Bu kardeşlik keyfiyeti gelişi güzel tesis edilmeyip, belki hicret zama-nından beri altı, yedi ay zekâ-i Muhammedi bunların ahvâl-i ruhiyelerini inceden inceye tetkik ederek ve her çift arasında müşterek vasıflar bularak kardeş yapmıştır. Bu muâhâtın hedefi, kardeşlerin yekdiğerine yardım, sıla ve ihsan, nasihat ve rehberlik etmeleri, daha mühimi zevi'l-erham'dan evvel yekdiğerlerine vâris olmaları idi. Enfâl sûresinin 72'inci âyetinde “O kimseler ki, iman edip hicret ettiler ve mallarıyla, canlarıyla Allah yolunda mücâhede eylediler, O Ensâr ki, bu Muhacirinleri barındırdılar ve onlara yardım ettiler. İşte bu Muhacirlerle Ensâr birbirlerinin velileridir.” Bu âyet-i kerimede vilâyet, nusret, muavenet, nasihat, verasetle tefsir edilmiştir. Bedir gaza ve ganimetinden sonra Muhacirler, Ensâr'ın muavenetinden vâreste kalmaları üzerine Enfâl sûresinin son âyetlerindeki “Kitabullah'ta, miras hususunda ulu'l-erhâm birbirlerine daha yakındır.” kavl-i şerifiyle muâhât ile müesses olan miras nesh edilmiştir. Hulâsa: Hicret-i seniyyeyi müteâkib taraf-ı Risâlet Penâhiden tesis buyrulan uhuvvet-i diniyyeye müterettib olan miras nesh edilmiş; fakat mü'minlerin birbirine yardımı, birbirlerine ihsan ve atıfeti, birbirlerine hayırhâhâne nasihati devam etmiş ve edegelmiş ve Allah'ın dilediği zamana kadar da devam edecektir. Sadr-ı İslâm'da bu tesisin pek büyük tesiri görülmüştür. Ashâb-ı Kirâm bu tesânüdden ferden ve şahsen de müstefid oluyorlardı.

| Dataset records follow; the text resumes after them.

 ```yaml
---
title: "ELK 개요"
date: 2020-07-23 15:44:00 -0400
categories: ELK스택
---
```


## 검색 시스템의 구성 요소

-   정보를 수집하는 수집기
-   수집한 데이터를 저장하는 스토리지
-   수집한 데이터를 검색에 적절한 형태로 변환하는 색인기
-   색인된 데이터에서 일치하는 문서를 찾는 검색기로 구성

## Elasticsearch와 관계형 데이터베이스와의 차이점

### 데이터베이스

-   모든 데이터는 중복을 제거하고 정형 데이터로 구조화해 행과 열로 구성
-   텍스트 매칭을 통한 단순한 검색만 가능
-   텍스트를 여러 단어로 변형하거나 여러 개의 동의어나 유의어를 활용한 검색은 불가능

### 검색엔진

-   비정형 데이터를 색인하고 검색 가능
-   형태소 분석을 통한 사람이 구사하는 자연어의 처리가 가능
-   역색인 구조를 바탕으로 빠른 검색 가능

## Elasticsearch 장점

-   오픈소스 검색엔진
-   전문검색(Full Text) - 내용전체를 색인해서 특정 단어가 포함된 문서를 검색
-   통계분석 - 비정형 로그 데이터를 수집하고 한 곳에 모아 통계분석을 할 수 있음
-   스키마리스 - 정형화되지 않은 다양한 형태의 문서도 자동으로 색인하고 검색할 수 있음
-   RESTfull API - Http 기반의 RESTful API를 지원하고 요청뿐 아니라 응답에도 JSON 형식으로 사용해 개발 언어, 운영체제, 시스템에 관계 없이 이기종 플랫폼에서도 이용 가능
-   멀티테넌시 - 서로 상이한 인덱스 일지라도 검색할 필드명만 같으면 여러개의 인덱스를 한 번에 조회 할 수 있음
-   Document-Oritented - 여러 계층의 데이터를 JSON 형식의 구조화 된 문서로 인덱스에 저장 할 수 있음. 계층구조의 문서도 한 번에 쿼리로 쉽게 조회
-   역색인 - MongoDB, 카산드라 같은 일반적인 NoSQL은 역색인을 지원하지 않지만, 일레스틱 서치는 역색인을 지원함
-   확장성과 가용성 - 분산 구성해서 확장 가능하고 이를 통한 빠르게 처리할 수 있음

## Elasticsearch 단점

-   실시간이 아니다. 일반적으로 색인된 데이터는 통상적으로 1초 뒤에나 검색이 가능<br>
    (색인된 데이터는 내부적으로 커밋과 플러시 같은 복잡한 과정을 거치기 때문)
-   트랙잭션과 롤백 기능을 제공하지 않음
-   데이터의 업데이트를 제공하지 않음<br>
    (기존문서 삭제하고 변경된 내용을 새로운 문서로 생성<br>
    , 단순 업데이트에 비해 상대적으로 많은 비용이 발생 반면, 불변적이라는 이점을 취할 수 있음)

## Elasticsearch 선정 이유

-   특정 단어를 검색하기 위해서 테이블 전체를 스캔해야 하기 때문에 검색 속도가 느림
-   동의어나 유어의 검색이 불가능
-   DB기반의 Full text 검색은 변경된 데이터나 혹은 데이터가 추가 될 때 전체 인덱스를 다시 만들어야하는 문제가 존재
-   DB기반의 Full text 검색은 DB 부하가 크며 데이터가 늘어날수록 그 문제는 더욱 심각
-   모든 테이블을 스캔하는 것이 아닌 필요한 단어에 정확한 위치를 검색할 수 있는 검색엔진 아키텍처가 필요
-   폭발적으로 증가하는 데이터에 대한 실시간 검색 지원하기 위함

25.3. İSLÂM YÜZÜNDEN OLAN UHUVVET VE MEVEDDETİN ŞAHSÎ HULLETTEN EFDAL OLDUĞU
Ebû Saîd-i Hudrî'den (ra) şöyle demiştir: Nebî-i Ekrem (sav) buyurdular ki: “Ümmetimden birini (kendime) halil (dost) edineydim, Ebû Bekir'i edinirdim. Lâkin İslâm yüzünden (hasıl) olan uhuvvet ve meveddet (şahsi hulletten efdaldir). Mescidde Ebû Bekir'in kapısından başka seddedilmedik hiçbir kapı kalmasın!” Huzeyfe der ki: (Ömer): “Kapı kırılacak mı, yoksa açılacak mı?” diye sordu. “Kırılacak!” dedim, “demek ki (tâ kıyâmete kadar) kilitlenmeyecek.”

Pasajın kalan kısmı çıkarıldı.